(Dataset records)
*** Block opens ***
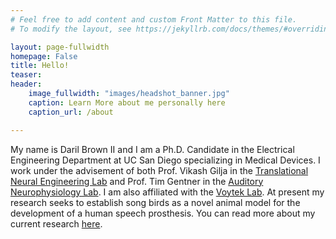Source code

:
 ```yaml
---
# Feel free to add content and custom Front Matter to this file.
# To modify the layout, see https://jekyllrb.com/docs/themes/#overriding-theme-defaults

layout: page-fullwidth
homepage: False
title: Hello!
teaser:
header:
    image_fullwidth: "images/headshot_banner.jpg"
    caption: Learn More about me personally here
    caption_url: /about

---
```


<!-- TODO: Change the Font and layout of Text -->


My name is Daril Brown II and I am a Ph.D. Candidate in the Electrical Engineering Department at UC San Diego specializing in Medical Devices. I work under the advisement of both Prof. Vikash Gilja in the [Translational Neural Engineering Lab](http://tnel.ucsd.edu/) and Prof. Tim Gentner in the [Auditory Neurophysiology Lab](http://gentnerlab.ucsd.edu/). I am also affiliated with the [Voytek Lab](http://www.voyteklab.com). At present my research seeks to establish song birds as a novel animal model for the development of a human speech prosthesis. You can read more about my current research [here](/research).
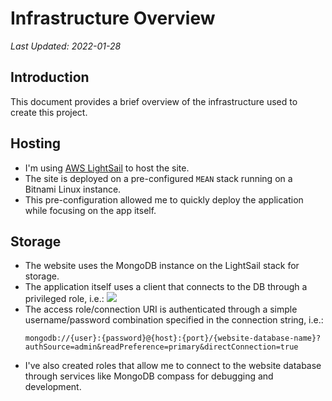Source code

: # Infrastructure Overview

*Last Updated: 2022-01-28*

## Introduction

This document provides a brief overview of the infrastructure used to create this project.

## Hosting

- I'm using [AWS LightSail](https://aws.amazon.com/lightsail/) to host the site.
- The site is deployed on a pre-configured `MEAN` stack running on a Bitnami Linux instance.
- This pre-configuration allowed me to quickly deploy the application while focusing on the app itself.

## Storage

- The website uses the MongoDB instance on the LightSail stack for storage.
- The application itself uses a client that connects to the DB through a privileged role, i.e.:
  ![](../../_images/db_authentication.jpg)
- The access role/connection URI is authenticated through a simple username/password combination specified in the connection string, i.e.:
  ```
  mongodb://{user}:{password}@{host}:{port}/{website-database-name}?authSource=admin&readPreference=primary&directConnection=true
  ```
- I've also created roles that allow me to connect to the website database through services like MongoDB compass for debugging and development.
*** Block closes ***
(Try it) Copy out each line of the records where the word "https" appears.

(Your response)
# To modify the layout, see https://jekyllrb.com/docs/themes/#overriding-theme-defaults
- I'm using [AWS LightSail](https://aws.amazon.com/lightsail/) to host the site.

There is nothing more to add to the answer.